Key Cooperative Research Institute for Policy Studies of the Ministry of Foreign Affairs of the P.R.C (2022-2024)

Cai Cuihong,“Countering tech fragmenting”


(Source:China Daily,2024-03-19)

In recent years, the phenomenon of technological innovation being influenced by geopolitical factors has become more common, and technological development has shown a trend toward de-globalization and fragmentation. On the one hand, some countries place greater emphasis on localization and autonomy in innovation and application, viewing technology as a fundamental core capability for maintaining national security, with a focus on reconstructing national security strategies. On the other hand, some countries continue technological blockades, isolation, and decoupling, creating technological barriers and forming economic blocs while excluding global cooperation, attempting to gain monopolistic advantages in some emerging technological fields.

This has led to systemic differentiation and fragmentation in some fields, and the competition for governance standards and rules has further fragmented the global technology governance system.

The trend of geopolitical development goes against the natural laws of sci-tech progress, thus artificially raising barriers and thresholds for technological progress, casting a huge shadow of uncertainty on the prospects of global technological development and governance. Maximizing cooperation and sharing globally, optimizing the allocation of research and development resources worldwide, and deepening cooperation in science and technology are essential requirements for global technological advancement.

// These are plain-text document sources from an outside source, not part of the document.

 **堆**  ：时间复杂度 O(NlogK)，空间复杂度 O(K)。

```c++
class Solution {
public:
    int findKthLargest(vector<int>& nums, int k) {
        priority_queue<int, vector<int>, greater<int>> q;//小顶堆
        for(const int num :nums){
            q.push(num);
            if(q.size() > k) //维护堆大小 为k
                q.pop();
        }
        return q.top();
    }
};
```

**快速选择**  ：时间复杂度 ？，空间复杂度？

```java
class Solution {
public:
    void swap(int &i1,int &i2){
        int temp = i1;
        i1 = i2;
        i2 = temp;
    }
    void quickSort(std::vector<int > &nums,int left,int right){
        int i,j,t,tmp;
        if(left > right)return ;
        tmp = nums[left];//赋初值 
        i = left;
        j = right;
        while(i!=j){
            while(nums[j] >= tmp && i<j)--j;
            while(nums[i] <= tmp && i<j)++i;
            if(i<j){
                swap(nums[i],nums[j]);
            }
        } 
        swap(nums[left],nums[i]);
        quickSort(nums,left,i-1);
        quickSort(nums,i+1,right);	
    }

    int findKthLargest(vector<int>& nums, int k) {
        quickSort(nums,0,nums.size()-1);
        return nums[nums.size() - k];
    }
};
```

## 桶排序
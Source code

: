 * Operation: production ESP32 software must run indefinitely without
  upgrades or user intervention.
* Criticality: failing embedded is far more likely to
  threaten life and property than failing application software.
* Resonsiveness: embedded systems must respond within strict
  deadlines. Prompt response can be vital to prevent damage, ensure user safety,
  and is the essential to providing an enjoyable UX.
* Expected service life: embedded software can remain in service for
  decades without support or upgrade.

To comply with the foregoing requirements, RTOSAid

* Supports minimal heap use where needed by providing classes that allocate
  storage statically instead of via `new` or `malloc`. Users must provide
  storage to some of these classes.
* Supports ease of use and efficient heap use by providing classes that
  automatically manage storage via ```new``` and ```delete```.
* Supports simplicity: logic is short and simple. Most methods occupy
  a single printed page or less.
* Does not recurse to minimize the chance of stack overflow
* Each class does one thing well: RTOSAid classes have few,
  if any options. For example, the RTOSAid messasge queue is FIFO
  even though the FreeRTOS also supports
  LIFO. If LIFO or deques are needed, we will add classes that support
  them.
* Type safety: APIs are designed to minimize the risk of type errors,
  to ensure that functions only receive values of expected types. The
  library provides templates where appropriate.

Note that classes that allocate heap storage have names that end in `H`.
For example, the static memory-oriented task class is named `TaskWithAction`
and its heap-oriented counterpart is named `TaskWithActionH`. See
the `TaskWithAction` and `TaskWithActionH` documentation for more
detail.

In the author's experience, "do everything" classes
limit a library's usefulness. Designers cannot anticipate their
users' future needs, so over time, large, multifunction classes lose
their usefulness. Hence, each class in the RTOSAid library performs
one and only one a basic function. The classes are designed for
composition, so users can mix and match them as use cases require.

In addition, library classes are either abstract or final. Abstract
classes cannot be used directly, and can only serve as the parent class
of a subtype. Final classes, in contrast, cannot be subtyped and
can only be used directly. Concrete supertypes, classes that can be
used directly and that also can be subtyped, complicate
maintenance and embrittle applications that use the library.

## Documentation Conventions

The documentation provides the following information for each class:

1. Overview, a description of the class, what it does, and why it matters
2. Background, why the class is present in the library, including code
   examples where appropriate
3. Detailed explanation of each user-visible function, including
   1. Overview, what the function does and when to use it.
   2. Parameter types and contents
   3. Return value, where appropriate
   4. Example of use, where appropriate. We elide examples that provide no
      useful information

At the same time, the explosive development in technology and the rapid flow of talent and resources on a global scale make it difficult for a single country or region to maintain an absolute leading advantage in all high-tech fields. Global technological progress demands communication, exchanges, and complementary strengths on a global basis.

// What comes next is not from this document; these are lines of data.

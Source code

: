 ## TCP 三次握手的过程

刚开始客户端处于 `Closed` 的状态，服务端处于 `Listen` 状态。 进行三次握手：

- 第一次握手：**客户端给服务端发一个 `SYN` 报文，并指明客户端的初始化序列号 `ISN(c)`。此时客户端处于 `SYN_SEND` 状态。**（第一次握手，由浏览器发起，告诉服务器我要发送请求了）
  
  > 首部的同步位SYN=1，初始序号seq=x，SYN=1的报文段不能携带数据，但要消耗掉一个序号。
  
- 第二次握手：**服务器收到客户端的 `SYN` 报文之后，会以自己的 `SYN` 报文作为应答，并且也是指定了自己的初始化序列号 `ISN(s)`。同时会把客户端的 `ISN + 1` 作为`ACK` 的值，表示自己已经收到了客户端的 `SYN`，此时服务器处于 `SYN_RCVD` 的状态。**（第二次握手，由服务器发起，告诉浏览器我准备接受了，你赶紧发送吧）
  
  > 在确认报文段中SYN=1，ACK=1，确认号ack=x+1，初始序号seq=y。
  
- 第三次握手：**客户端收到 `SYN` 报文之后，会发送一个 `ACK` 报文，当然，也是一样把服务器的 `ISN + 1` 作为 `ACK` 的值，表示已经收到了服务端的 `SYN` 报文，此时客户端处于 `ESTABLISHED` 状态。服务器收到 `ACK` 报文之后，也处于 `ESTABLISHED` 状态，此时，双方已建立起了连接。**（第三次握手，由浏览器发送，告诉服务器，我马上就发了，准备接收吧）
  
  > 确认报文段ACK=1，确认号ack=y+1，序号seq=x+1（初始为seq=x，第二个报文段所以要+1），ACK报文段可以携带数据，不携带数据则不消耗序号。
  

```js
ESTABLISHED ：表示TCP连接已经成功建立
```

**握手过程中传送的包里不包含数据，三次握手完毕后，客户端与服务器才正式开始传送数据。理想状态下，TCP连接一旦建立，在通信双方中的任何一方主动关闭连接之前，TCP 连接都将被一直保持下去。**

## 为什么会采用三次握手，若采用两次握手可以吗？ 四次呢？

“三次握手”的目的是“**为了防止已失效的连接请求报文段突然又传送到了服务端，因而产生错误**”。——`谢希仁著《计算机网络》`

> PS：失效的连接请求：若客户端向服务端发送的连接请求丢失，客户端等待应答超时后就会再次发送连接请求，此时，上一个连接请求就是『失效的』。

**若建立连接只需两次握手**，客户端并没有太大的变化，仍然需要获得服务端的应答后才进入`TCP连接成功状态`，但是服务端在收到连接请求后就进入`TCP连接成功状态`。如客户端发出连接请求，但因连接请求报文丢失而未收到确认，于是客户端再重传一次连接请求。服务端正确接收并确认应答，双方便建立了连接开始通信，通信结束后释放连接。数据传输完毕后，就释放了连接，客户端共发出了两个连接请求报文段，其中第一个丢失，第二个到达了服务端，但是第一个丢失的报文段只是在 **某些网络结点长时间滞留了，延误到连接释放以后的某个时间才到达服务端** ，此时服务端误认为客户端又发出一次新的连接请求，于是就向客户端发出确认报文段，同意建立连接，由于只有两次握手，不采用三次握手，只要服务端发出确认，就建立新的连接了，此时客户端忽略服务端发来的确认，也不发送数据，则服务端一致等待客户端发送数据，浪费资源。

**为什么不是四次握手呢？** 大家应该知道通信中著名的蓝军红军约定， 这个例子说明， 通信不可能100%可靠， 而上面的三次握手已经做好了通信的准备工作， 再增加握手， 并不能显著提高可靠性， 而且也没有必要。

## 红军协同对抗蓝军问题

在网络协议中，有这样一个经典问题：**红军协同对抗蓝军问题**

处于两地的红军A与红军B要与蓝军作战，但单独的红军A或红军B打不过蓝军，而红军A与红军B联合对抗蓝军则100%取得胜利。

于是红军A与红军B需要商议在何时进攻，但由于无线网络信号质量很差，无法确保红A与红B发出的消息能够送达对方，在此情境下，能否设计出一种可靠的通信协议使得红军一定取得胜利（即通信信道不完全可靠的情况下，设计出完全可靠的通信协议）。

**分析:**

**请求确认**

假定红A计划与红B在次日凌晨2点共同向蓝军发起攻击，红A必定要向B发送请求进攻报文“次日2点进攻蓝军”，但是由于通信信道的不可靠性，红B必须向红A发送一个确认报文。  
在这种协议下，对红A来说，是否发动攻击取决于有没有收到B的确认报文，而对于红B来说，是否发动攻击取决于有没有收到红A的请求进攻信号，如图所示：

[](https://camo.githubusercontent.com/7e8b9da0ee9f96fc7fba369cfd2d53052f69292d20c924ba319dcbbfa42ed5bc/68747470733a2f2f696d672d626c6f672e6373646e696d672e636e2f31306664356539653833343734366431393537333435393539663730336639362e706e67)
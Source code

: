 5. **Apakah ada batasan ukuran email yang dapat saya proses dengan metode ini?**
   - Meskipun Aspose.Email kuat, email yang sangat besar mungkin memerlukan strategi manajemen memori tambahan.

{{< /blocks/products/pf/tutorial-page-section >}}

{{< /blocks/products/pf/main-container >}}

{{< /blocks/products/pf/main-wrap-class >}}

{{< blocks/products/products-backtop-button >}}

However, with intensifying tensions in the field of technology among countries, especially among major technological powers, the de-risking policy guided by geopolitical thinking will also lead to the division and isolation of the global sci-tech system and the increase of the cost of sci-tech innovation. Meanwhile, the development of different technological systems in major countries will inevitably have a long-term impact on future technology research and development, production, application, and standard setting. Against the backdrop of a profound digital divide that still exists globally, the artificially created inconsistent standards and compatibility will inevitably affect the collaborative supervision and governance of global technological development, increase the difficulty of international cooperation in addressing high cost global issues such as climate change and cybersecurity, hinder the collaborative resolution of global crises, and also have an adverse effect on sustainable growth worldwide.

First, in response to the trend of geopolitical development in global sci-tech advancement, countries should abandon the confrontational thinking toward the global technology system, highlight the common risks faced by all humanity, actively participate in and promote technological globalization and expand their opening-up.

As human society is grappling with common challenges such as climate change, the digital divide and poverty, it is essential for all countries to cooperate and solve these global problems through technological means. As a beneficiary and contributor to technological globalization, China is making efforts to realize the sharing of tech innovation achievements and knowledge experience worldwide. China firmly adheres to its opening-up strategy that features mutually beneficial and win-win outcomes. It continues to intensify its high-level opening-up efforts, expand institutional opening-up, enhance the inclusiveness of China's economic growth and technological progress by promoting international sci-tech exchanges and cooperation with more open thinking and measures and creating an innovation climate with global competitiveness, and working together with other countries to build an open, fair, just, and non-discriminatory environment for the development of science and technology.

Second, in the face of geopolitical development in technology, it is necessary to reform and innovate the content, means, and theories of national security. Seeking supply chain security does not mean pursuing complete self-sufficiency. The focus of seeking sci-tech independence and safeguarding national security should be on improving the domestic innovation ecosystem, optimizing the structure and transforming the management model of technological innovation, encouraging scientific research organizations to reform models, so as to obtain original and leading achievements in the next generation of sci-tech innovation, and form unique advantages in key links of the global value chain.

Last, it is imperative to accurately analyze the de-risking or autonomy policies of different countries, and strive to seek consensus with more countries on respecting market laws, maintaining fair competition and promoting sci-tech cooperation. Under the influence of uncertain and unstable factors such as the turbulent international political situation, frequent regional conflicts, unstable world energy supply, and the economic slowdown, the international community generally desires to avoid risks. It is normal to reduce the risk of economic dependence by diversifying supply chains. However, the essence of the United States' de-risking policy is far beyond the scope of normal competition among nations; it is about maintaining its own monopoly position in technology, dividing the global technological system, and advocating protectionism, which is not consistent with the interests of other countries, especially those countries from the Global South.

Therefore, China needs to deeply identify the different risk perceptions and demands of various countries, especially those within the de-risking circle, adopt targeted response strategies, actively seek targeted cooperation, consolidate the existing cooperation foundation in trade, investment, talent exchange, and infrastructure construction, and expand its circle of friends in a positive way.

Cai Cuihong is a professor at the Center for American Studies at Fudan University. Zhang Ruoyang is a doctoral student at the School of International Relations and Public Affairs at Fudan University. The authors contributed this article to China Watch, a think tank powered by China Daily.